Enhancement: Optimize generated classes with character data

Question

Enhancement: Optimize generated classes with character data

OptimumCode opened this issue 3 months ago · comments

Is there an existing issue for this?

I have searched the existing issues

Enhancement description

Currently generated classes with character data check if the codepoint belongs to this class by using some kind of binary search between the ranges this class has. This causes O(log(n)) complexity to find if the class contains the codepoint in the worst case.
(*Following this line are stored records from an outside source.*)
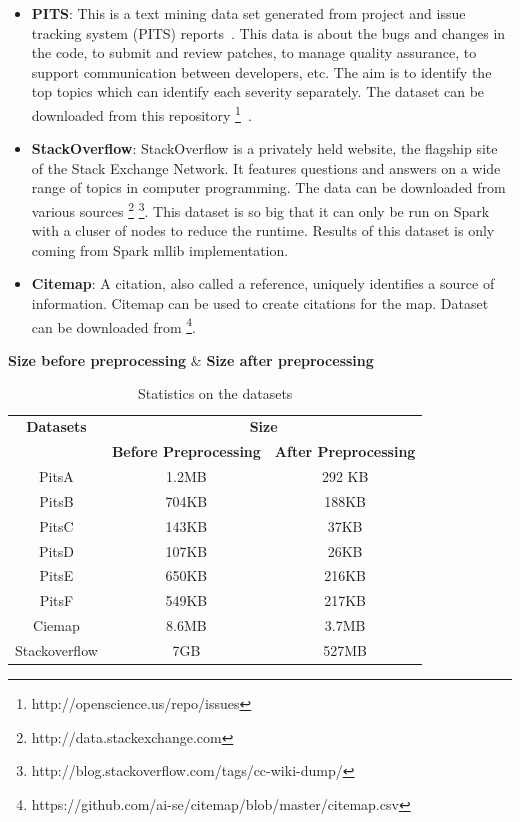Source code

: \documentclass[conference]{IEEEtran}
\theoremstyle{break}
\begin{document}
\begin{itemize}
    \item \textbf{PITS}: This is a text mining data set generated from project and issue tracking system (PITS) reports~\cite{menzies2008improving, menzies2008automated}. This data is about the bugs and changes in the code, to submit and review patches, to manage quality assurance, to support communication between developers, etc. The aim is to identify the top topics which can identify each severity separately. The dataset can be downloaded from this repository \footnote{http://openscience.us/repo/issues}~\cite{promiserepo}. 
    
    \item \textbf{StackOverflow}: StackOverflow is a privately held website, the flagship site of the Stack Exchange Network. It features questions and answers on a wide range of topics in computer programming. The data can be downloaded from various sources \footnote{http://data.stackexchange.com} \footnote{http://blog.stackoverflow.com/tags/cc-wiki-dump/}. This dataset is so big that it can only be run on Spark with a cluser of nodes to reduce the runtime. Results of this dataset is only coming from Spark mllib implementation.
    
    \item \textbf{Citemap}: A citation, also called a reference, uniquely identifies a source of information. Citemap can be used to create citations for the map. Dataset can be downloaded from \footnote{https://github.com/ai-se/citemap/blob/master/citemap.csv}. 
\end{itemize}

\textbf{Size before preprocessing} & \textbf{Size after preprocessing}

\begin{table}[H]
\begin{center}
\begin{tabular}{|c|c|c|}
        \hline 
        \textbf{Datasets} & \multicolumn{2}{|c|}{\textbf{Size}} \\ [0.5ex]
        \cline{2-3}
        & \textbf{Before Preprocessing} & \textbf{After Preprocessing}\\ [0.5ex]
        \hline
        PitsA & 1.2MB & 292 KB \\ [0.5ex]
        \hline
        PitsB & 704KB & 188KB \\ [0.5ex]
        \hline
        PitsC & 143KB & 37KB \\ [0.5ex]
        \hline
        PitsD & 107KB & 26KB \\ [0.5ex]
        \hline
        PitsE & 650KB & 216KB \\ [0.5ex]
        \hline
        PitsF & 549KB & 217KB \\ [0.5ex]
        \hline
        Ciemap & 8.6MB & 3.7MB \\ [0.5ex]
        \hline
        Stackoverflow & 7GB & 527MB \\ [0.5ex]
        \hline
\end{tabular}
\end{center}
\caption{Statistics on the datasets}
\label{tb:dataset}
\end{table}
\end{document}
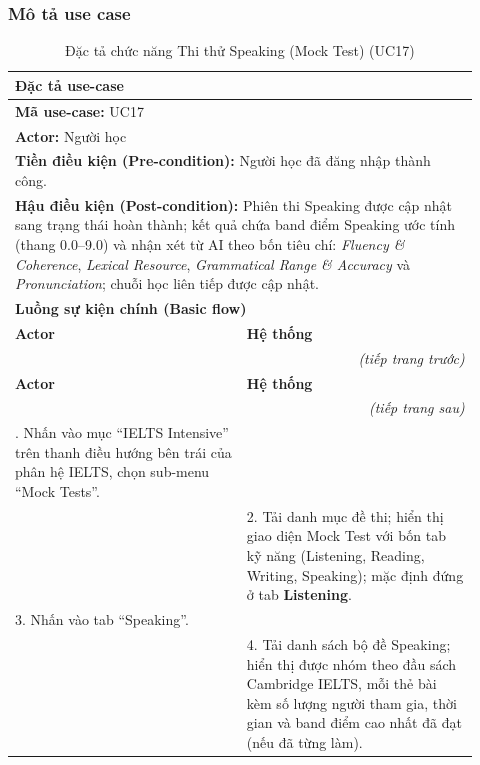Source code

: \subsubsection{Mô tả use case}
\renewcommand{\arraystretch}{1.3}
\begin{longtable}{|p{0.46\linewidth}|p{0.46\linewidth}|}
    \caption{Đặc tả chức năng Thi thử Speaking (Mock Test) (UC17)} \label{tab:uc17_spec} \\
    \hline
    \multicolumn{2}{|l|}{\textbf{Đặc tả use-case}} \\ \hline
    \multicolumn{2}{|l|}{\textbf{Mã use-case:} UC17} \\ \hline
    \multicolumn{2}{|l|}{\textbf{Actor:} Người học} \\ \hline
    \multicolumn{2}{|p{0.88\linewidth}|}{\textbf{Tiền điều kiện (Pre-condition):} Người học đã đăng nhập thành công.} \\ \hline
    \multicolumn{2}{|p{0.88\linewidth}|}{\textbf{Hậu điều kiện (Post-condition):} Phiên thi Speaking được cập nhật sang trạng thái hoàn thành; kết quả chứa band điểm Speaking ước tính (thang 0.0--9.0) và nhận xét từ AI theo bốn tiêu chí: \textit{Fluency \& Coherence}, \textit{Lexical Resource}, \textit{Grammatical Range \& Accuracy} và \textit{Pronunciation}; chuỗi học liên tiếp được cập nhật.} \\ \hline
    \multicolumn{2}{|l|}{\textbf{Luồng sự kiện chính (Basic flow)}} \\ \hline
    \textbf{Actor} & \textbf{Hệ thống} \\ \hline
    \endfirsthead
    \multicolumn{2}{r}{\textit{(tiếp trang trước)}} \\
    \hline
    \textbf{Actor} & \textbf{Hệ thống} \\ \hline
    \endhead
    \hline
    \multicolumn{2}{r}{\textit{(tiếp trang sau)}} \\
    \endfoot
    \hline
    \endlastfoot
    1. Nhấn vào mục ``IELTS Intensive'' trên thanh điều hướng bên trái của phân hệ IELTS, chọn sub-menu ``Mock Tests''. & \\ \hline
    & 2. Tải danh mục đề thi; hiển thị giao diện Mock Test với bốn tab kỹ năng (Listening, Reading, Writing, Speaking); mặc định đứng ở tab \textbf{Listening}. \\ \hline
    3. Nhấn vào tab ``Speaking''. & \\ \hline
    & 4. Tải danh sách bộ đề Speaking; hiển thị được nhóm theo đầu sách Cambridge IELTS, mỗi thẻ bài kèm số lượng người tham gia, thời gian và band điểm cao nhất đã đạt (nếu đã từng làm). \\ \hline

\end{longtable}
I think this can be optimized in the following way:

We can divide ranges into sub-groups by applying a shift-right bit operation (codepoint >> 16). This will group ranges based on their higher bits. As a result, we will have smaller groups of ranges to apply our binary search and we will be able to filter out codepoints that cannot belong to the class by comparing the result of a shift-right operation with known values for this class.

fun contains(codepoint: Int): Boolean {
  if (codepoint < minCodepoint || codepoint > maxCodepoint) {
    return false
  }
  return when (codepoint shr 8) {
    in 0x0..0x2 -> // binary search in this group
    0x10 -> // binary search in this group
    else -> false
  }
}

Oleg Smirnov · Answer 1 · Thu Apr 18 2024 17:46:08 GMT+0800 (China Standard Time)

Any attempt to group ranges and keep the correctness did not give any performance benefits. Benchmarks show that the performance only gets worse (2-3 times worse).

I will close this issue for now. If new ideas on how to optimize the generated code come to my mind (or somebody else's) I will reopen this issue.